【今読むならこれ】役に立つ教養が身に付く本5選!

おすすめ教養本

「人生がつまらない」

「仕事がうまくいかない」

「給料が上がらない」

社会人として生活していると、様々な悩みが湧いてきますよね。今すぐに解決したけれども、それが現実的には難しく、モヤモヤした思いを抱えたままの人も多いと思います。藁にも縋る思いでインターネット上にある情報を一晩中探したり、忙しい中で書店に行きベストセラー本の内容を見たりしても、なんとなく表面的で腑に落ちないと思っている方も多いのではないでしょうか。

そこで!今回は、社会人の日常生活のお悩みを解決するために役立つ「教養」を身に付けるためにおすすめの本を紹介していきます。

最後まで読んでいただければ、少しだけ前進した自分がいることでしょう。

是非参考にしてくださいね!

社会人のお悩みあるある5つ!

まずは、社会人の典型的な悩みを確認してみましょう。

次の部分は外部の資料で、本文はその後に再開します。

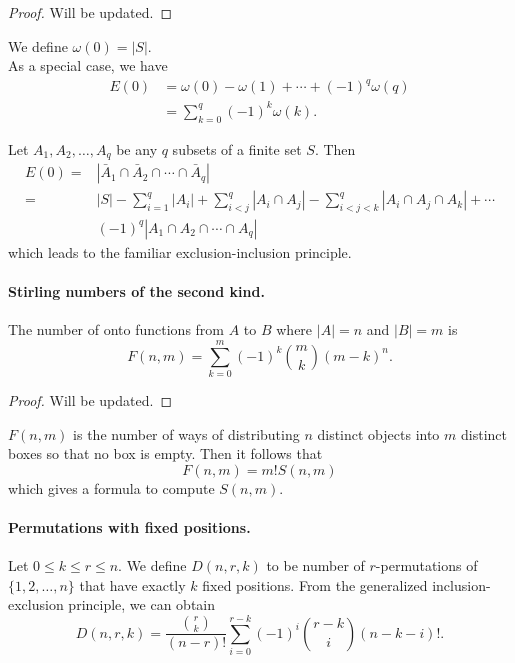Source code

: \documentclass[14pt,english,oneside]{scrbook}
\numberwithin{equation}{chapter}
\theoremstyle{definition}
\theoremstyle{plain}
\begin{document}
\begin{proof}
  Will be updated.
\end{proof}

We define $\omega(0) = |S|$. \\

As a special case, we have
\begin{align*}
  E(0) &= \omega(0) - \omega(1) + \cdots + (-1)^q \omega(q) \\
       &= \sum_{k=0}^q (-1)^k \omega(k).
\end{align*}

Let $A_1, A_2, \ldots, A_q$ be any $q$ subsets of a finite set $S$. Then
\begin{align*}
  E(0)=&|\bar A_1 \cap \bar A_2 \cap \cdots \cap \bar A_q | \\
  =&|S| - \sum_{i=1}^q |A_i| + \sum_{i<j}^q |A_i \cap A_j | - \sum_{i<j<k}^q |A_i \cap A_j \cap A_k | + \cdots \\
  &(-1)^q |A_1 \cap A_2 \cap \cdots \cap A_q |
\end{align*}
which leads to the familiar exclusion-inclusion principle.

\paragraph{Stirling numbers of the second kind.}

The number of onto functions from $A$ to $B$ where $|A|=n$ and $|B|=m$ is
\begin{equation}
  F(n,m) = \sum_{k=0}^m (-1)^k \binom{m}{k} (m-k)^n.
\end{equation}

\begin{proof}
  Will be updated.
\end{proof}

$F(n,m)$ is the number of ways of distributing $n$ distinct objects into $m$ distinct boxes so that no box is empty. Then it follows that
\begin{equation}
  F(n,m) = m! S(n,m)
\end{equation}
which gives a formula to compute $S(n,m)$.

\paragraph{Permutations with fixed positions.}

Let $0\leq k \leq r \leq n$. We define $D(n,r,k)$ to be number of $r$-permutations of $\{1,2,\ldots,n\}$ that have exactly $k$ fixed positions. From the generalized inclusion-exclusion principle, we can obtain
\begin{equation}
  D(n,r,k) = \frac{\binom{r}{k}}{(n-r)!} \sum_{i=0}^{r-k} (-1)^i \binom{r-k}{i}(n-k-i)!.
\end{equation}
\end{document}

少しでも今のあなたと重なる部分があるのではないでしょうか?

①自分のやりたいことが分からない!

「良い仕事をして世のため人のためにがんばるぞ!」「バリバリ働いて出世するぞ!」と息巻いていたあの頃の自分はどこへ行ってしまったのでしょうか・・・。気づけばルーティーンワークのように同じような毎日を繰り返す日々。テレビやネットを見ていると自分よりも若いのに起業家としてキラキラした姿を見せている人が気になってしまいます。自分がやりたいことをやるために起業を考えようかなと思っても、そもそも自分がやりたいことが思いつきません(泣)。

②忙しくて時間がない!

今の仕事は、人間関係は良好で給料も悪くないです。でも、あまりにも忙しすぎます!早朝に出社して、気づいたら夜の10時になっているなんてことも多いです。帰ったらグッタリして何もできず、疲れが取れないまま翌朝を迎える日々・・・。仕事は好きですし充実感はありますが、自分の人生はこんなものなのでしょうか。この生活が一生続いたらただ歳をとっていくだけで何も残らない気がします・・

③上司が嫌い!

パワハラとまではいきませんが、上司とウマが合いません。言っていることがコロコロ変わり、小さなミスに目くじらを立てて嫌味を言ってきます・・・。明らかに間違っていることがあっても自分を正当化するだけで一切反省する気配がありません。なぜこんな人間が出世して上司をやっているのでしょうか・・・?仕事自体は嫌いではないので、転職を考えてはいませんが、毎日イライラして仕方がありません。

④給料が上がらない!

今の会社に就職してから数年、朝から晩まで働いてきました。先輩方もそうだったみたいです。ある日、たまたま勤続30年の先輩の給料を聞いて思いました。「たったそれだけ?BMW買えないじゃん・・・。」考えてみれば当たり前ですが、今の会社でいくら頑張ったところで、将来は先輩と同じような給料になる可能性が高いです。身動きが取れなくなる前に、自分で事業を起こして大儲けを狙おうか、それとも今の会社で安定を維持していくか、迷っています・・・。

⑤独身で寂しい!

結婚適齢期と言われる年齢にはとっくに突入していますが、未だに結婚できる気配がなありません。そもそも、毎日が家と職場の往復で、休日は疲れてしまって家でyoutubeを見るぐらいしかできないので、異性との出会いもありません。友人たちも、結婚して家庭を築いて幸せそうにしている人達と、自分みたいに独身生活を謳歌(?)している人達に2分されてきました。結婚しない、特定のパートナーもいない状態でこのまま生きていくことはできますし、その方が楽な気もしますが、正直、孤独感や劣等感を覚えずにはいられません・・・。

お悩み別おすすめ教養本5選!

①「自分がやりたいことが分からない!」➡澁澤龍彦著「快楽主義の哲学」
②「忙しくて時間がない!」➡ギュスターヴ・ル・ボン著「群衆心理」
③「上司が嫌い!」➡マルキ・ド・サド著「悪徳の栄え」
④「給料が上がらない!」➡J・M・ケインズ著「雇用・利子および貨幣の一般理論」
⑤「独身で寂しい!」➡フリードリヒ・ニーチェ著「ツァラトゥストラはこう言った(上・下)」

ここで「教養」の意味を確認していきましょう。てっとり早くWikipediaを見てみます。
“教養(きょうよう)とは、個人の人格や学習に結びついた知識や行いのこと。これに関連した学問や芸術、および精神修養などの教育、文化的諸活動を含める場合もある。”(Wikipedia)
抽象的で、いろいろな解釈ができそうです。今回は「個人の人格や精神を向上させるための知恵」ということにしましょう。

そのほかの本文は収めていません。